# What is required:
Go through the data and copy every line in which "수동으로" appears.

--- Material supplied Enclosed Below ---

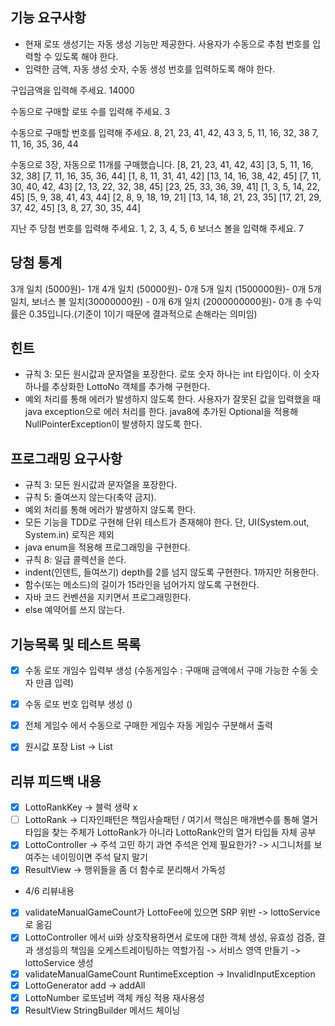 ## 기능 요구사항
* 현재 로또 생성기는 자동 생성 기능만 제공한다. 사용자가 수동으로 추첨 번호를 입력할 수 있도록 해야 한다.
* 입력한 금액, 자동 생성 숫자, 수동 생성 번호를 입력하도록 해야 한다.

구입금액을 입력해 주세요.
14000

수동으로 구매할 로또 수를 입력해 주세요.
3

수동으로 구매할 번호를 입력해 주세요.
8, 21, 23, 41, 42, 43
3, 5, 11, 16, 32, 38
7, 11, 16, 35, 36, 44

수동으로 3장, 자동으로 11개를 구매했습니다.
[8, 21, 23, 41, 42, 43]
[3, 5, 11, 16, 32, 38]
[7, 11, 16, 35, 36, 44]
[1, 8, 11, 31, 41, 42]
[13, 14, 16, 38, 42, 45]
[7, 11, 30, 40, 42, 43]
[2, 13, 22, 32, 38, 45]
[23, 25, 33, 36, 39, 41]
[1, 3, 5, 14, 22, 45]
[5, 9, 38, 41, 43, 44]
[2, 8, 9, 18, 19, 21]
[13, 14, 18, 21, 23, 35]
[17, 21, 29, 37, 42, 45]
[3, 8, 27, 30, 35, 44]

지난 주 당첨 번호를 입력해 주세요.
1, 2, 3, 4, 5, 6
보너스 볼을 입력해 주세요.
7

당첨 통계
---------
3개 일치 (5000원)- 1개
4개 일치 (50000원)- 0개
5개 일치 (1500000원)- 0개
5개 일치, 보너스 볼 일치(30000000원) - 0개
6개 일치 (2000000000원)- 0개
총 수익률은 0.35입니다.(기준이 1이기 때문에 결과적으로 손해라는 의미임)


## 힌트
* 규칙 3: 모든 원시값과 문자열을 포장한다.
  로또 숫자 하나는 int 타입이다. 이 숫자 하나를 추상화한 LottoNo 객체를 추가해 구현한다.
* 예외 처리를 통해 에러가 발생하지 않도록 한다.
  사용자가 잘못된 값을 입력했을 때 java exception으로 에러 처리를 한다.
  java8에 추가된 Optional을 적용해 NullPointerException이 발생하지 않도록 한다.

## 프로그래밍 요구사항
* 규칙 3: 모든 원시값과 문자열을 포장한다.
* 규칙 5: 줄여쓰지 않는다(축약 금지).
* 예외 처리를 통해 에러가 발생하지 않도록 한다.
* 모든 기능을 TDD로 구현해 단위 테스트가 존재해야 한다. 단, UI(System.out, System.in) 로직은 제외
* java enum을 적용해 프로그래밍을 구현한다.
* 규칙 8: 일급 콜렉션을 쓴다.
* indent(인덴트, 들여쓰기) depth를 2를 넘지 않도록 구현한다. 1까지만 허용한다.
* 함수(또는 메소드)의 길이가 15라인을 넘어가지 않도록 구현한다.
* 자바 코드 컨벤션을 지키면서 프로그래밍한다.
* else 예약어를 쓰지 않는다.


## 기능목록 및 테스트 목록
- [x] 수동 로또 개임수 입력부 생성 (수동게임수 : 구매매 금액에서 구매 가능한 수동 숫자 만큼 입력)
- [x] 수동 로또 번호 입력부 생성 ()  
- [x] 전체 게임수 에서 수동으로 구매한 게임수 자동 게임수 구분해서 출력
- [x] 원시값 포장 List<Integer> -> List<LottoNumber>


## 리뷰 피드백 내용
- [x] LottoRankKey -> 블럭 생략 x
- [ ] LottoRank -> 디자인패턴은 책임사슬패턴 / 여기서 핵심은 매개변수를 통해 열거타입을 찾는 주체가 LottoRank가 아니라 LottoRank안의 열거 타입들 자체 공부
- [x] LottoController -> 주석 고민 하기 과연 주석은 언제 필요한가? -> 시그니처를 보여주는 네이밍이면 주석 달지 말기
- [x] ResultView -> 행위들을 좀 더 함수로 분리해서 가독성 
- 4/6 리뷰내용
- [x] validateManualGameCount가 LottoFee에 있으면 SRP 위반 -> lottoService로 옮김
- [x] LottoController 에서 ui와 상호작용하면서 로또에 대한 객체 생성, 유효성 검증, 결과 생성등의 책임을 오케스트레이팅하는 역할가짐 -> 서비스 영역 만들기 -> lottoService 생성
- [x] validateManualGameCount RuntimeException -> InvalidInputException
- [x] LottoGenerator add -> addAll
- [x] LottoNumber 로또넘버 객체 캐싱 적용 재사용성 
- [x] ResultView StringBuilder 메서드 체이닝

--- End of Enclosed Material supplied ---

# Final answer:
* 현재 로또 생성기는 자동 생성 기능만 제공한다. 사용자가 수동으로 추첨 번호를 입력할 수 있도록 해야 한다.
수동으로 구매할 로또 수를 입력해 주세요.
수동으로 구매할 번호를 입력해 주세요.
수동으로 3장, 자동으로 11개를 구매했습니다.
- [x] 전체 게임수 에서 수동으로 구매한 게임수 자동 게임수 구분해서 출력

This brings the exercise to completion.